Design/methodology/approach
Participants are employees (n=179) of 62 newer, smaller businesses. Each business represented in the study had been founded by a single owner still active in the daily operations of the company. Hierarchical linear modeling was used to analyze the two levels of data (individual and business level) gathered in the study.
Findings
As hypothesized, the employees' perception of authentic leadership serves as the strongest single predictor of employee job satisfaction (t=6.453, p=0.000), organizational commitment (t=6.665, p=0.000), and work happiness (t=5.488, p=0.000).

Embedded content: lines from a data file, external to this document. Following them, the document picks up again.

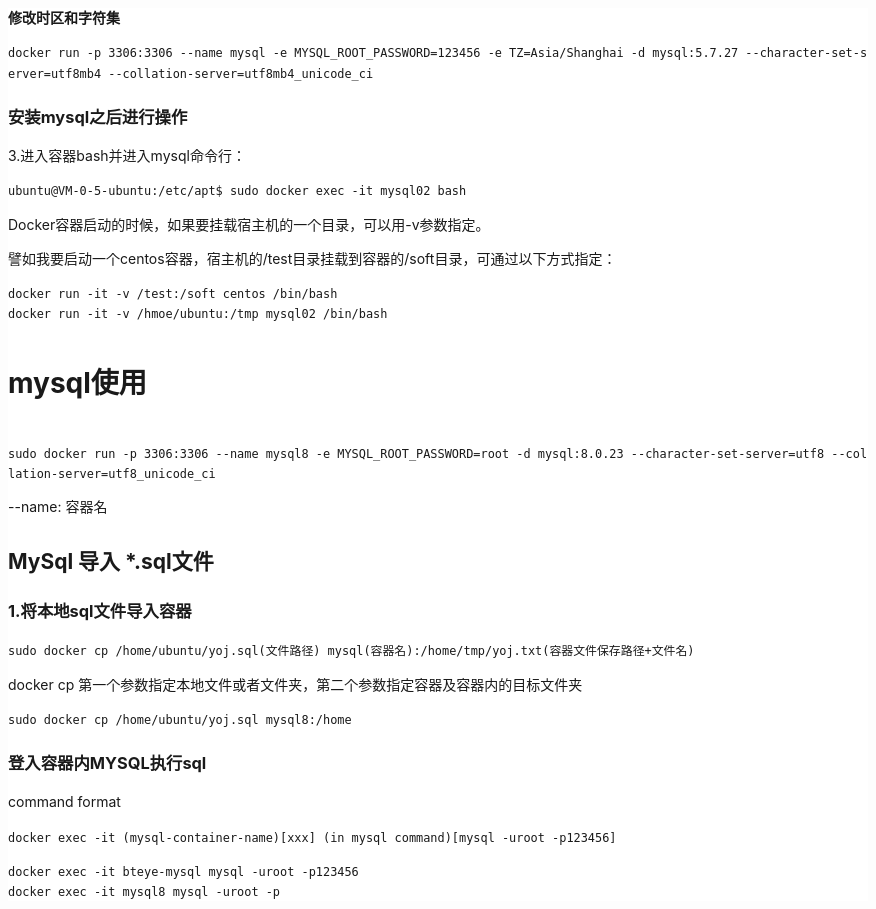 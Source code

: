 **修改时区和字符集**

```shell
docker run -p 3306:3306 --name mysql -e MYSQL_ROOT_PASSWORD=123456 -e TZ=Asia/Shanghai -d mysql:5.7.27 --character-set-server=utf8mb4 --collation-server=utf8mb4_unicode_ci
```



### 安装mysql之后进行操作

3.进入容器bash并进入mysql命令行：

```shell
ubuntu@VM-0-5-ubuntu:/etc/apt$ sudo docker exec -it mysql02 bash
```

Docker容器启动的时候，如果要挂载宿主机的一个目录，可以用-v参数指定。

譬如我要启动一个centos容器，宿主机的/test目录挂载到容器的/soft目录，可通过以下方式指定：

```shell
docker run -it -v /test:/soft centos /bin/bash
docker run -it -v /hmoe/ubuntu:/tmp mysql02 /bin/bash
```

# mysql使用

```shell

sudo docker run -p 3306:3306 --name mysql8 -e MYSQL_ROOT_PASSWORD=root -d mysql:8.0.23 --character-set-server=utf8 --collation-server=utf8_unicode_ci
```

--name: 容器名

## MySql 导入 *.sql文件

### 1.将本地sql文件导入容器

```shell
sudo docker cp /home/ubuntu/yoj.sql(文件路径) mysql(容器名):/home/tmp/yoj.txt(容器文件保存路径+文件名)
```

docker cp 第一个参数指定本地文件或者文件夹，第二个参数指定容器及容器内的目标文件夹 

```shell
sudo docker cp /home/ubuntu/yoj.sql mysql8:/home
```

### 登入容器内MYSQL执行sql

command format

```shell
docker exec -it (mysql-container-name)[xxx] (in mysql command)[mysql -uroot -p123456]
```

```shell
docker exec -it bteye-mysql mysql -uroot -p123456
docker exec -it mysql8 mysql -uroot -p
```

Research limitations/implications
A convenience sampling method limits the generalizability of results. Experimental and longitudinal future research is needed to assess issues of causality as well as the strength and duration of relationships noted. Future research should focus on how the authentic leadership of the founder/entrepreneur impacts not only employee attitudes, but also the performance and long‐term viability of the emerging organization.
Originality/value
This exploratory study offers the first application of the Authentic Leadership Model within the context of entrepreneurial ventures, and provides new insights into the relationship between entrepreneur/leader behavior and employee attitudes. Findings indicate that if employees in newer, small organizations view their founder/entrepreneur as an authentic leader, it can have a positive impact on their work‐related attitudes and happiness.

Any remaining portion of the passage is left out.